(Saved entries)

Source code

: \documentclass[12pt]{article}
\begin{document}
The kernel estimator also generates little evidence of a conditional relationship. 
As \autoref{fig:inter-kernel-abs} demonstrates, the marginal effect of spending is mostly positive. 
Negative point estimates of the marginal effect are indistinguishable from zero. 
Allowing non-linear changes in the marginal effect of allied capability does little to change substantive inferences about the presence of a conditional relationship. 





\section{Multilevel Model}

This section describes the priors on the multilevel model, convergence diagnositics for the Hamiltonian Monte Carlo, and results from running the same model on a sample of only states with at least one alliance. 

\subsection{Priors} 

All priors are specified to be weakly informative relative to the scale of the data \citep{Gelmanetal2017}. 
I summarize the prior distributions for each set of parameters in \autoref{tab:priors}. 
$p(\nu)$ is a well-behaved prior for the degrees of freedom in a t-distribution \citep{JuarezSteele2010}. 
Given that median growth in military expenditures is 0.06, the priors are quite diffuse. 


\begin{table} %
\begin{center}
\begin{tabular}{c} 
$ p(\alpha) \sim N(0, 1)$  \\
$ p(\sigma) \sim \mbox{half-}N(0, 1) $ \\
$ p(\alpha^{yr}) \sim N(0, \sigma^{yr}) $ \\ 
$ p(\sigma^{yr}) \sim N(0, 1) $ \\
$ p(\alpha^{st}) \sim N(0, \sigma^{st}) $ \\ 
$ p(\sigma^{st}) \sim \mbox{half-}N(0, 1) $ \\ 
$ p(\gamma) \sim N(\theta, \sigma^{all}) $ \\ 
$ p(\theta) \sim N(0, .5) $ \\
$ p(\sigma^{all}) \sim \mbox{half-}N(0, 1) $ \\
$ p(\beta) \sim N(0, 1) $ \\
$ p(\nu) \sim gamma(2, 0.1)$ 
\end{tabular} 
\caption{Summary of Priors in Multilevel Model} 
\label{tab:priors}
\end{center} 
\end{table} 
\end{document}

▶ [EXERCISE OBJECTIVE] Give back, unchanged, every line from the one with "p(\nu) \sim gamma(2, 0.1)$" to the end of the entries above.

▶ [OUTPUT FOR THIS EXERCISE]
$ p(\nu) \sim gamma(2, 0.1)$ 
\end{tabular} 
\caption{Summary of Priors in Multilevel Model} 
\label{tab:priors}
\end{center} 
\end{table} 
\end{document}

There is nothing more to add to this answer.